GOAL OF THE EXERCISE:
Go through the data line by line and count the lines that hold "Remaining". Reply with the total only.

DATA RECORDS:
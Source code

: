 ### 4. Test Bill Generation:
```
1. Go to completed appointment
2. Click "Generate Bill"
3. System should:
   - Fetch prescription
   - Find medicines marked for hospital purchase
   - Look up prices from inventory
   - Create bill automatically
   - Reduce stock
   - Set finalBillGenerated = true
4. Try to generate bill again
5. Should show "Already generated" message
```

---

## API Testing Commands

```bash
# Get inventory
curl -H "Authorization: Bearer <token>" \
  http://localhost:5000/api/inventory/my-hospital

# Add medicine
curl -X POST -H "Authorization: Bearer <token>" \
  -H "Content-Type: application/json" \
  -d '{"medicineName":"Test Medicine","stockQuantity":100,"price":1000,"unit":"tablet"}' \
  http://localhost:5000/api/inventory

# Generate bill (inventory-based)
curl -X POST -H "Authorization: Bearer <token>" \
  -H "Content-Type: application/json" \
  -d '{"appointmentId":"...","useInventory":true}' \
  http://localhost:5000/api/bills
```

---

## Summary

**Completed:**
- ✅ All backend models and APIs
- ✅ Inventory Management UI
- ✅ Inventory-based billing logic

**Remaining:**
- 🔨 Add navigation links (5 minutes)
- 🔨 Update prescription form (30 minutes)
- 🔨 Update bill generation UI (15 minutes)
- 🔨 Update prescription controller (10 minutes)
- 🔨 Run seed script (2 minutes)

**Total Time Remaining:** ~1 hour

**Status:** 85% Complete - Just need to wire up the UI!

SOLUTION TO THIS EXERCISE:
2